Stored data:
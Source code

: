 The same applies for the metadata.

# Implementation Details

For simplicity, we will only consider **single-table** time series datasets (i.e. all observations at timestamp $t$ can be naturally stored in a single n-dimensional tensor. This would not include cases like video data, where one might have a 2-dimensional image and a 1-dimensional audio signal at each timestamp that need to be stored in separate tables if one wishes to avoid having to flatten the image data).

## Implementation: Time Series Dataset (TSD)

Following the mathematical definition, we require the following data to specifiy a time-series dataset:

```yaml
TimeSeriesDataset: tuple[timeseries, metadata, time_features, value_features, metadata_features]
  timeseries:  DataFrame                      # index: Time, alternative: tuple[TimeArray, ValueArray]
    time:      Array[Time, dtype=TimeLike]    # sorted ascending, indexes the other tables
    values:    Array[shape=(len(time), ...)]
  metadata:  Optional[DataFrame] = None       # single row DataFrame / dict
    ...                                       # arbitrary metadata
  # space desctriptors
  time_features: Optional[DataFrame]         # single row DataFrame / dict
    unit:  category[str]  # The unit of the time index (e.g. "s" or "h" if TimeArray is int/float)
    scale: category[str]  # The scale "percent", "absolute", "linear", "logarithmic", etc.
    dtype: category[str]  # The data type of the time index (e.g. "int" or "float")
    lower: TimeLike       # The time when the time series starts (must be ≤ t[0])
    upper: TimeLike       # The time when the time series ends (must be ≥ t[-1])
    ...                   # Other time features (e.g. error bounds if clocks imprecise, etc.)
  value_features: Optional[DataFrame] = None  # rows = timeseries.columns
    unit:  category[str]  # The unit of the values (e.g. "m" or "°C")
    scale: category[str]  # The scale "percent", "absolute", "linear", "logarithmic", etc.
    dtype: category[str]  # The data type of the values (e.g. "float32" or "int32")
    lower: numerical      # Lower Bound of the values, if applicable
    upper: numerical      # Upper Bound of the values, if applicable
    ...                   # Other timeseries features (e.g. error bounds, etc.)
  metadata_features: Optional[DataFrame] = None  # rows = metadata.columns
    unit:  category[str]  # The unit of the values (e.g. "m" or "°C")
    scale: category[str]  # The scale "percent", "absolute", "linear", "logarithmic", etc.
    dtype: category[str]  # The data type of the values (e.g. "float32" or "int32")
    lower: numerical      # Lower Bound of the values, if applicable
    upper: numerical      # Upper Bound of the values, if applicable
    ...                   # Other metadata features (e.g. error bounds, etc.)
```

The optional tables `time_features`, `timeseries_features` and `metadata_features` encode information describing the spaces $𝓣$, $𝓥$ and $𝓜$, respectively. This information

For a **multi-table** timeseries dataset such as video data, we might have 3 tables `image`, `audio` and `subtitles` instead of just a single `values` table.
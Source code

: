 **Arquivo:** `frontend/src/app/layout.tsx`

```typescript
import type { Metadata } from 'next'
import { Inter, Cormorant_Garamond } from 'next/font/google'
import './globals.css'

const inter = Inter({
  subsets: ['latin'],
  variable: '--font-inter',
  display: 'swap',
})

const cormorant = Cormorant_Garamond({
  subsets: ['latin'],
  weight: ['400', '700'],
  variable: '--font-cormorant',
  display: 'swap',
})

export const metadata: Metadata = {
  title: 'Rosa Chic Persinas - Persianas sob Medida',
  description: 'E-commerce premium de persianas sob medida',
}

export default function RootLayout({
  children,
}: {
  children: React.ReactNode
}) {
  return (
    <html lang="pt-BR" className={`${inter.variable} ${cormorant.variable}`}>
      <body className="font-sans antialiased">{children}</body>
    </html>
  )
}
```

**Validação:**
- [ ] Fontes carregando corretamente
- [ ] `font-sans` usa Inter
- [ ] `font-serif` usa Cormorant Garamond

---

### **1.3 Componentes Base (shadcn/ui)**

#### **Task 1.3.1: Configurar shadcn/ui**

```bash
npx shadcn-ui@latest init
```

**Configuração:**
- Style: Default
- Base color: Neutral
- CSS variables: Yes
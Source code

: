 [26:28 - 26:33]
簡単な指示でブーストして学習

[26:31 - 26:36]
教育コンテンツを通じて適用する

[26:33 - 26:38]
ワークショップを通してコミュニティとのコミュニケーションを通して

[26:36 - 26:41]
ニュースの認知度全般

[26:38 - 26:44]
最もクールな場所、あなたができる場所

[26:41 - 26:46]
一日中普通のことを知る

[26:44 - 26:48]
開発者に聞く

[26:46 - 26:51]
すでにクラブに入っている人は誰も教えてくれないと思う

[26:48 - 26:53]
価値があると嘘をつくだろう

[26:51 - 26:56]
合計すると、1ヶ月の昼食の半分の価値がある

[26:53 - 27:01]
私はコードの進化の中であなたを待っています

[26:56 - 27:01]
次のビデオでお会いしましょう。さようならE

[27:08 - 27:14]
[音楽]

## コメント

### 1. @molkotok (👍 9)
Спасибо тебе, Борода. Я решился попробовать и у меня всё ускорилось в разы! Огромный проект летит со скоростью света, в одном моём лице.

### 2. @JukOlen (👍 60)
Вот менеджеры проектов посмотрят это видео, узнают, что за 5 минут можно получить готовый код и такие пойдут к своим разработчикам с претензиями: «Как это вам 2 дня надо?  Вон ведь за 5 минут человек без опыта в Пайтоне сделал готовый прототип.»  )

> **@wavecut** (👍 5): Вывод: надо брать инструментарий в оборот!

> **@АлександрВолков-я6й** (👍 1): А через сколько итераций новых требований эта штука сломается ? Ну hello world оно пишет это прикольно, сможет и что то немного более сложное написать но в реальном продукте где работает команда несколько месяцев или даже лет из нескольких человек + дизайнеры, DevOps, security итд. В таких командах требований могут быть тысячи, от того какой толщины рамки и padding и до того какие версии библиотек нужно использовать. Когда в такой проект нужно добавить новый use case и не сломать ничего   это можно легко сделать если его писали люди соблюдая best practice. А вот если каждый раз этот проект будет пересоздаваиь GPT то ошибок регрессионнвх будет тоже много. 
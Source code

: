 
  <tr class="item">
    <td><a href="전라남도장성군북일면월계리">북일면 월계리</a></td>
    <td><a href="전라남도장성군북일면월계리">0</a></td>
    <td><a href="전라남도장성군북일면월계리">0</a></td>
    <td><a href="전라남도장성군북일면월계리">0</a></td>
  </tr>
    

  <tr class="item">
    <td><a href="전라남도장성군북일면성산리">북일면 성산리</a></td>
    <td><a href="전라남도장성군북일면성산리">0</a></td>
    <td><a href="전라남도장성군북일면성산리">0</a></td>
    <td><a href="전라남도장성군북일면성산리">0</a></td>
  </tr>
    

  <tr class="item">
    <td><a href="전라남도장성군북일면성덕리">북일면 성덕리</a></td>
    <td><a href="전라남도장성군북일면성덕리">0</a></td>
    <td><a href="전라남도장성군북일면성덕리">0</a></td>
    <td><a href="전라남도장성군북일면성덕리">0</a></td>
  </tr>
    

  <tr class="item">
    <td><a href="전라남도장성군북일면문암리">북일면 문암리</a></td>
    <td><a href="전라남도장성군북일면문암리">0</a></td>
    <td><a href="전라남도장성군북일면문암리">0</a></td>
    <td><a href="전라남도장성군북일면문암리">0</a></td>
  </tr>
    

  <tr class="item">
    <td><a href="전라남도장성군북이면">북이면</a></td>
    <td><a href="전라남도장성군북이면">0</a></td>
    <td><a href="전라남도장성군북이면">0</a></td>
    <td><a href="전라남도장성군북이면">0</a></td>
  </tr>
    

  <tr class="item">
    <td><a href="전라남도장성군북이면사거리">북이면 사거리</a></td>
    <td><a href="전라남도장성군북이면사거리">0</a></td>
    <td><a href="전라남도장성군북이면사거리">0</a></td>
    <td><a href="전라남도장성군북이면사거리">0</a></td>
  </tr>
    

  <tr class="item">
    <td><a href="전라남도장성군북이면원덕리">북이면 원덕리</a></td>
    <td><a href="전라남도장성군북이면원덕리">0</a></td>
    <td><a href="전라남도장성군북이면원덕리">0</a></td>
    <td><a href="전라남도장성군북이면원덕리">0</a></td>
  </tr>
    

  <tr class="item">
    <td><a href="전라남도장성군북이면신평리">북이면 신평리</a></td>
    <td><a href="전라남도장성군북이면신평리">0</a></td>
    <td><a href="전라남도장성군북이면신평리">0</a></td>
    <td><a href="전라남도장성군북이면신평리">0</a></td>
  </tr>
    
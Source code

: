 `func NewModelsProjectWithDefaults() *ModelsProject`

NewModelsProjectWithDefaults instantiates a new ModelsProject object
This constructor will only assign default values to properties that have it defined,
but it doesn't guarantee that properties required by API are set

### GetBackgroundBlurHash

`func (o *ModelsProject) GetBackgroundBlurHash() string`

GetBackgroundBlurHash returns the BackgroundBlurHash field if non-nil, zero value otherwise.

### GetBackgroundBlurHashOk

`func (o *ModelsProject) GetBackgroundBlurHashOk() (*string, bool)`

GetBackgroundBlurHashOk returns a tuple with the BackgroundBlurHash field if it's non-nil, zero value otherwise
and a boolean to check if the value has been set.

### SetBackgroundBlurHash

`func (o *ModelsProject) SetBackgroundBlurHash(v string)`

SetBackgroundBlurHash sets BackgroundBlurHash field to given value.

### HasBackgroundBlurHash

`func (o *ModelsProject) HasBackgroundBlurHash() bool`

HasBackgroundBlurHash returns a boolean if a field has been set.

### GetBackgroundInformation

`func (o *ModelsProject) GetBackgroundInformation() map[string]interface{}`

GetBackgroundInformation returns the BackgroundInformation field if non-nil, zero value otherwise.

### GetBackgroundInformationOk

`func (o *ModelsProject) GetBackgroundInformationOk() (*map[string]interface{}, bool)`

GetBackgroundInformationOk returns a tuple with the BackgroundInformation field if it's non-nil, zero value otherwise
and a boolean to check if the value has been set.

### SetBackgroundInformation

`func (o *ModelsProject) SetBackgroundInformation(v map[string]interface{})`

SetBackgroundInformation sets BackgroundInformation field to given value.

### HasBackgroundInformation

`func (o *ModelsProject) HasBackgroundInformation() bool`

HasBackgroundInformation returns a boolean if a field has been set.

**The task:**
Repeat, exactly as they stand above, the lines from the line with "最もクールな場所、あなたができる場所" to the line with "инструментарий в оборот!", both lines included.

**Written answer:**
最もクールな場所、あなたができる場所

[26:41 - 26:46]
一日中普通のことを知る

[26:44 - 26:48]
開発者に聞く

[26:46 - 26:51]
すでにクラブに入っている人は誰も教えてくれないと思う

[26:48 - 26:53]
価値があると嘘をつくだろう

[26:51 - 26:56]
合計すると、1ヶ月の昼食の半分の価値がある

[26:53 - 27:01]
私はコードの進化の中であなたを待っています

[26:56 - 27:01]
次のビデオでお会いしましょう。さようならE

[27:08 - 27:14]
[音楽]

## コメント

### 1. @molkotok (👍 9)
Спасибо тебе, Борода. Я решился попробовать и у меня всё ускорилось в разы! Огромный проект летит со скоростью света, в одном моём лице.

### 2. @JukOlen (👍 60)
Вот менеджеры проектов посмотрят это видео, узнают, что за 5 минут можно получить готовый код и такие пойдут к своим разработчикам с претензиями: «Как это вам 2 дня надо?  Вон ведь за 5 минут человек без опыта в Пайтоне сделал готовый прототип.»  )

> **@wavecut** (👍 5): Вывод: надо брать инструментарий в оборот!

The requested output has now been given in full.